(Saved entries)
= = =
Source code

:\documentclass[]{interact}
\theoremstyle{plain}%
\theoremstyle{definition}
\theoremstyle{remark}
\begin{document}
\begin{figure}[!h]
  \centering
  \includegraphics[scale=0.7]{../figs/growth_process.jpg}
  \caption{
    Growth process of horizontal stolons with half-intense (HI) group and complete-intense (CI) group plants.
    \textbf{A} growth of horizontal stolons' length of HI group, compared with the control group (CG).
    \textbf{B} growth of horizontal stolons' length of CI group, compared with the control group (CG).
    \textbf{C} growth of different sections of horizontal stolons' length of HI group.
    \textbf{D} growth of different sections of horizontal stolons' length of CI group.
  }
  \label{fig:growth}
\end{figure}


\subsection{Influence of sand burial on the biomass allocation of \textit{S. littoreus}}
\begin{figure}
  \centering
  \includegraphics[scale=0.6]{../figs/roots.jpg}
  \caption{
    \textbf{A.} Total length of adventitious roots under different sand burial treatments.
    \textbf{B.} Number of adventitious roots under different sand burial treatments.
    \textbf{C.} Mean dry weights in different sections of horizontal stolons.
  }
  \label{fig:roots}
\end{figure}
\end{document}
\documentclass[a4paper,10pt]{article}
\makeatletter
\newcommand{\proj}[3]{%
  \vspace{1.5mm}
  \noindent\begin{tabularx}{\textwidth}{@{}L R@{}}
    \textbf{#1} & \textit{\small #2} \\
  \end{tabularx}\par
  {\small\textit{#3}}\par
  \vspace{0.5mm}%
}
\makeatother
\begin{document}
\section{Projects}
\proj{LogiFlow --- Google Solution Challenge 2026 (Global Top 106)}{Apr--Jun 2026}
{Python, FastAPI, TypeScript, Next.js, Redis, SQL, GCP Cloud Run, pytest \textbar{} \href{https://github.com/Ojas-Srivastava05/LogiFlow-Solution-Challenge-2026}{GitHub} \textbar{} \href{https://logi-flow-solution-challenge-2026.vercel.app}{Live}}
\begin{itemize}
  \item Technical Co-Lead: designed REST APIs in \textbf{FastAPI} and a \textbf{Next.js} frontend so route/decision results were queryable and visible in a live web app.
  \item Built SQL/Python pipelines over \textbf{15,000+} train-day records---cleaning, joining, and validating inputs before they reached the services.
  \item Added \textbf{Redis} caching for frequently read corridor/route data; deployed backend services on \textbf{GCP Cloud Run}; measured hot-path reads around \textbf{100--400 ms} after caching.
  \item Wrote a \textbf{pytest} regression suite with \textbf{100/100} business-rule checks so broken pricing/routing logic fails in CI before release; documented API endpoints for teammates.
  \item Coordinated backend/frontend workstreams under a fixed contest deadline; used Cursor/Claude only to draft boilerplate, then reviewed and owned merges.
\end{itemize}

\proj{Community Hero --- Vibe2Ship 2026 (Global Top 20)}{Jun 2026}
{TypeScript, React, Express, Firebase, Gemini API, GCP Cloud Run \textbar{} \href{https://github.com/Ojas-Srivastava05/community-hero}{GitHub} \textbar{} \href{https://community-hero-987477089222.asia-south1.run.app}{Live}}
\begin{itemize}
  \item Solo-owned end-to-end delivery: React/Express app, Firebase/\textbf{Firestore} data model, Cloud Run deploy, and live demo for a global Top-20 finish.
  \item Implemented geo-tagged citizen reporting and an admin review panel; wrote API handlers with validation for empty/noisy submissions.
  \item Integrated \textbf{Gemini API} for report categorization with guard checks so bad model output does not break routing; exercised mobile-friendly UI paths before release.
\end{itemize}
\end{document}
= = =
* _TASK TO CARRY OUT_: Only lines with the word "different" are wanted. Find and copy them from the records above.

* _REPLY TO THE TASK_:
    \textbf{C} growth of different sections of horizontal stolons' length of HI group.
    \textbf{D} growth of different sections of horizontal stolons' length of CI group.
    \textbf{A.} Total length of adventitious roots under different sand burial treatments.
    \textbf{B.} Number of adventitious roots under different sand burial treatments.
    \textbf{C.} Mean dry weights in different sections of horizontal stolons.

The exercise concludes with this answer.